▸ Task brief
Whenever a line in this data holds the word "createSound", report that line in full.

▸ Supplied material
━━━━
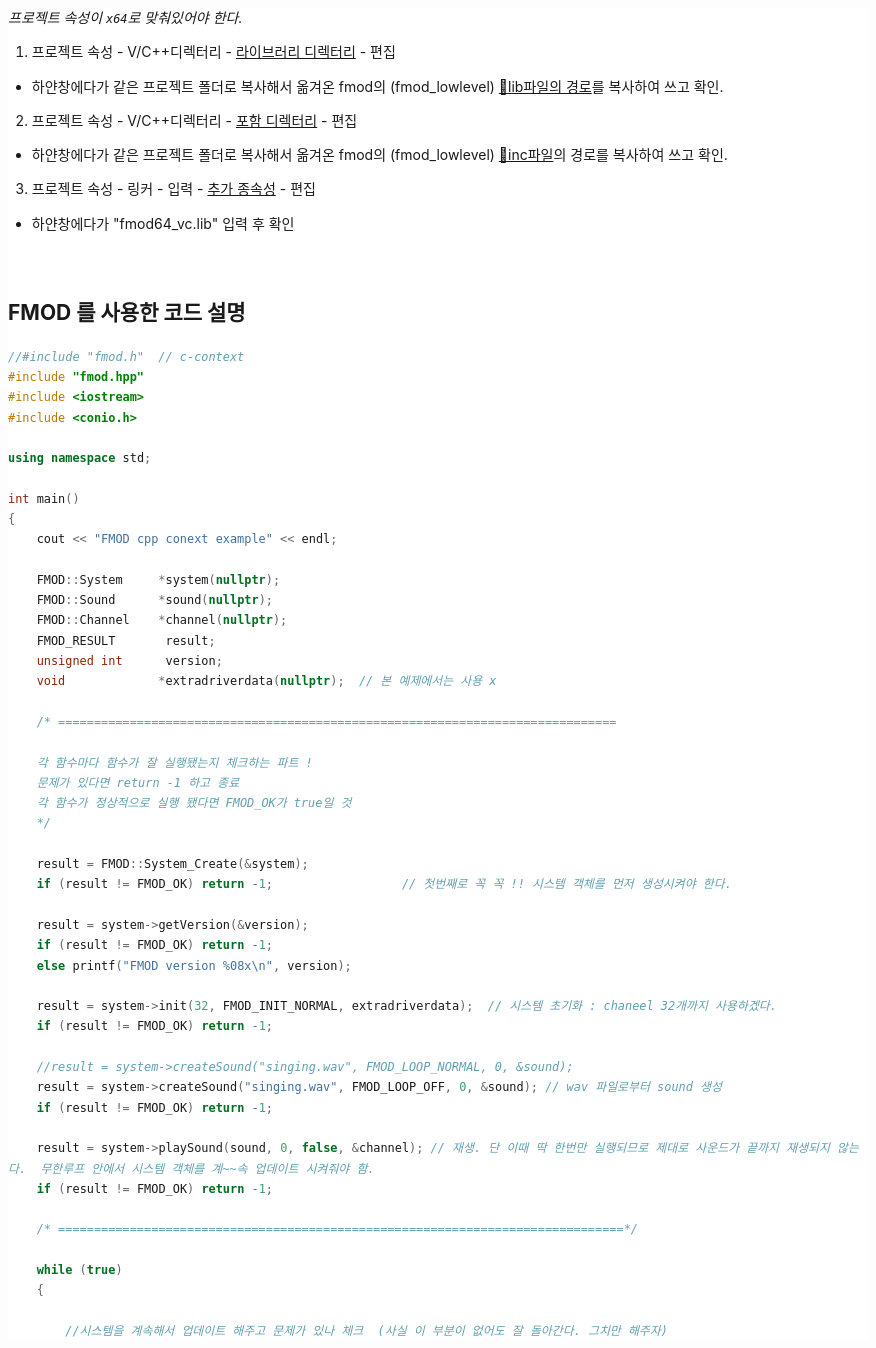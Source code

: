 *프로젝트 속성이 `x64`로 맞춰있어야 한다.*

1. 프로젝트 속성 - V/C++디렉터리 - <u>라이브러리 디렉터리</u> - 편집 
  - 하얀창에다가 같은 프로젝트 폴더로 복사해서 옮겨온 fmod의 (fmod_lowlevel) <u>📁lib파일의 경로</u>를 복사하여 쓰고 확인.
2. 프로젝트 속성 - V/C++디렉터리 - <u>포함 디렉터리</u> - 편집 
  - 하얀창에다가 같은 프로젝트 폴더로 복사해서 옮겨온 fmod의 (fmod_lowlevel) <u>📁inc파일</u>의 경로를 복사하여 쓰고 확인.
3. 프로젝트 속성 - 링커 - 입력 - <u>추가 종속성</u> - 편집
  - 하얀창에다가 "fmod64_vc.lib" 입력 후 확인

<br>

## FMOD 를 사용한 코드 설명

```cpp
//#include "fmod.h"  // c-context
#include "fmod.hpp"
#include <iostream>
#include <conio.h>

using namespace std;

int main()
{
	cout << "FMOD cpp conext example" << endl;

	FMOD::System     *system(nullptr);   
	FMOD::Sound      *sound(nullptr);
	FMOD::Channel    *channel(nullptr);
	FMOD_RESULT       result;
	unsigned int      version;
	void             *extradriverdata(nullptr);  // 본 예제에서는 사용 x

	/* ==============================================================================
	
    각 함수마다 함수가 잘 실행됐는지 체크하는 파트 ! 
    문제가 있다면 return -1 하고 종료 
	각 함수가 정상적으로 실행 됐다면 FMOD_OK가 true일 것
	*/

	result = FMOD::System_Create(&system);
	if (result != FMOD_OK) return -1;                  // 첫번째로 꼭 꼭 !! 시스템 객체를 먼저 생성시켜야 한다.
	
	result = system->getVersion(&version);
	if (result != FMOD_OK) return -1;
	else printf("FMOD version %08x\n", version);

	result = system->init(32, FMOD_INIT_NORMAL, extradriverdata);  // 시스템 초기화 : chaneel 32개까지 사용하겠다.
	if (result != FMOD_OK) return -1;

	//result = system->createSound("singing.wav", FMOD_LOOP_NORMAL, 0, &sound);
	result = system->createSound("singing.wav", FMOD_LOOP_OFF, 0, &sound); // wav 파일로부터 sound 생성
	if (result != FMOD_OK) return -1;

	result = system->playSound(sound, 0, false, &channel); // 재생. 단 이때 딱 한번만 실행되므로 제대로 사운드가 끝까지 재생되지 않는다.  무한루프 안에서 시스템 객체를 계~~속 업데이트 시켜줘야 함.
	if (result != FMOD_OK) return -1;

	/* ===============================================================================*/

	while (true)
	{
	
		//시스템을 계속해서 업데이트 해주고 문제가 있나 체크  (사실 이 부분이 없어도 잘 돌아간다. 그치만 해주자)
```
━━━━
▸ Task answer
	//result = system->createSound("singing.wav", FMOD_LOOP_NORMAL, 0, &sound);
	result = system->createSound("singing.wav", FMOD_LOOP_OFF, 0, &sound); // wav 파일로부터 sound 생성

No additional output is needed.